Preparing your property for selling on the market
Whether you want or need to sell your home, it is going to be a big step. Your choice of property auctioneer (or real-estate agent) will use the best of their local knowledge and professional expertise to guide you on the steps along the way. And while your auctioneer partner will work for you on this journey, there are some things that you, the home owner, can do to prepare and offer a greater chance of getting the best possible price in the quickest time.
With regards to a residential property that may or may not your primary residence, here are some of our tips to help either way…
Remove the clutter
One of the first things a potential buyer is going to see about your property are the photographs. Photos put them into the imaginary world of whether they can see themselves living their life in your property. It might sound a little off-putting, but didn’t you do that when you wanted to buy that house?
A small cheat is the ability to showcase as much floor space and counter surfaces as possible. This would mean removing photographs, trophies, floral displays, candles, laundry baskets, pet accessories… you get the idea! Get the things you don’t really use on a daily basis and put them in the attic or in storage. If possible, larger pieces of furniture should go into storage. All of this will combine to make rooms feel more spacious. This will be important in smaller spaces like utility rooms, closets, hallways, staircases and landings. And don’t forget the bathroom – remove personal and private items, even the shampoo bottles and toothbrushes. And in the kitchen, remove appliances from counter surfaces. Don’t let tea towels hang on cupboard handles, and leave tables clear of clutter.
Make minor repairs
This can encompass a multitude of items, for both the photography and the open showings. It is amazing the small quirks inside our homes that we live with every day that can become little annoyances for a potential buyer, such as:
- Squeaky doors? Oil the hinges and handles.
- Broken lampshade? Remove and/or replace.
- Loose handles on wardrobes? Tighten the screws or use glue.
- Lightbulbs broken or not bright enough? Replace as necessary.

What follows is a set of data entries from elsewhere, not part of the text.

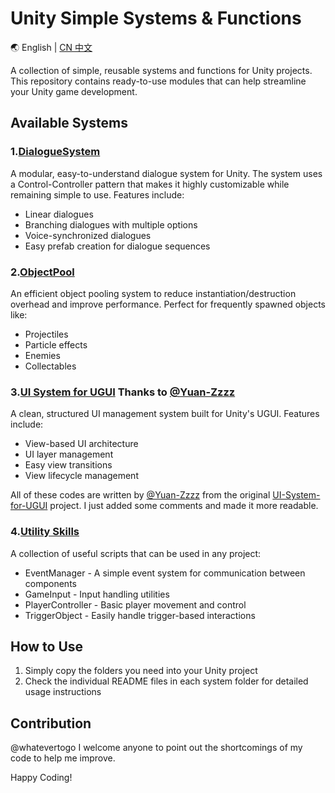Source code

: # Unity Simple Systems & Functions

🌏 English | [CN 中文](README.zh-CN.md)

A collection of simple, reusable systems and functions for Unity projects. This repository contains ready-to-use modules that can help streamline your Unity game development.

## Available Systems

### 1.[DialogueSystem](LearnAndDoPls/Dialogue/README.EN_DialogueSystem.md)

A modular, easy-to-understand dialogue system for Unity. The system uses a Control-Controller pattern that makes it highly customizable while remaining simple to use. Features include:

- Linear dialogues
- Branching dialogues with multiple options
- Voice-synchronized dialogues
- Easy prefab creation for dialogue sequences

### 2.[ObjectPool](LearnAndDoPls/ObjectPool/README.EN_ObjectPool.md)

An efficient object pooling system to reduce instantiation/destruction overhead and improve performance. Perfect for frequently spawned objects like:

- Projectiles
- Particle effects
- Enemies
- Collectables

### 3.[UI System for UGUI](LearnAndDoPls/UI-System-for-UGUI/README.EN.md)  Thanks to [@Yuan-Zzzz](https://github.com/Yuan-Zzzz)

A clean, structured UI management system built for Unity's UGUI. Features include:

- View-based UI architecture
- UI layer management
- Easy view transitions
- View lifecycle management

All of these codes are written by [@Yuan-Zzzz](https://github.com/Yuan-Zzzz) from the original [UI-System-for-UGUI](https://github.com/Yuan-Zzzz/UI-System-for-UGUI) project. I just added some comments and made it more readable.

### 4.[Utility Skills](LearnAndDoPls/SomeSkills/README.EN_SomeSkills.md)

A collection of useful scripts that can be used in any project:

- EventManager - A simple event system for communication between components
- GameInput - Input handling utilities
- PlayerController - Basic player movement and control
- TriggerObject - Easily handle trigger-based interactions

## How to Use

1. Simply copy the folders you need into your Unity project
2. Check the individual README files in each system folder for detailed usage instructions

## Contribution

@whatevertogo I welcome anyone to point out the shortcomings of my code to help me improve.

Happy Coding!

- Loose saddle boards? Try to fix them.
- Dripping taps? Fix them or replace them.
Offer someone to visit and walk-through your property with you to find the kinks – but don’t get mad at their list! After all, these ‘faults’ are what your auctioneer AND potential buyers are going to notice, too. And don’t forget to clean the gutters, remove mold, descale sinks and toilets, and tidy the garden as much as possible.
Clean Clean Clean!
“Nothing inspires cleanliness more than an unexpected guest.” And when your property is going to be opened up to viewings, you will need to have your home presented at its best. Hire a cleaner who will help with the oven & hob, windows (inside and out), glass shower doors and screens, carpets, tiles, walls, and even chimneys and fireplaces. You will be surprised what potential buyers notice – they will look for any chance at lowering your asking price.
And don’t forget the garden. Powerwashing walls, paths and fences will freshen them up in no time. Pluck weeds from paths and gravel walkways too.
Neutral colours are good for the imagination
Sometimes a ‘lick of paint’ is needed, but which colours should you chose?
Neutral-coloured paints, and neutral-coloured tiles and flooring (rugs and linoleum) can do wonders to smarten up a tired-looking kitchen, utility room, bathroom or storage space. In tiled areas, it might not be the case that you need to re-tile. Maybe the grout between the tiles can be cleaned, or even redone.
Remember to address water stains before covering them up with paint. While the proper paint will hide a water stain on a ceiling, it won’t fix the problem that caused it above it.
Building Energy Rating (BER) Certificate
Check our BER Certificates page for more in-depth information on this topic. Having a valid BER Certificate is a legal requirement in Ireland that all properties offered for sale must have. If your property was purchased within the last 10 years then this document may be with the deeds. If not, then you need to get one. Talk to us about organising a BER assessment.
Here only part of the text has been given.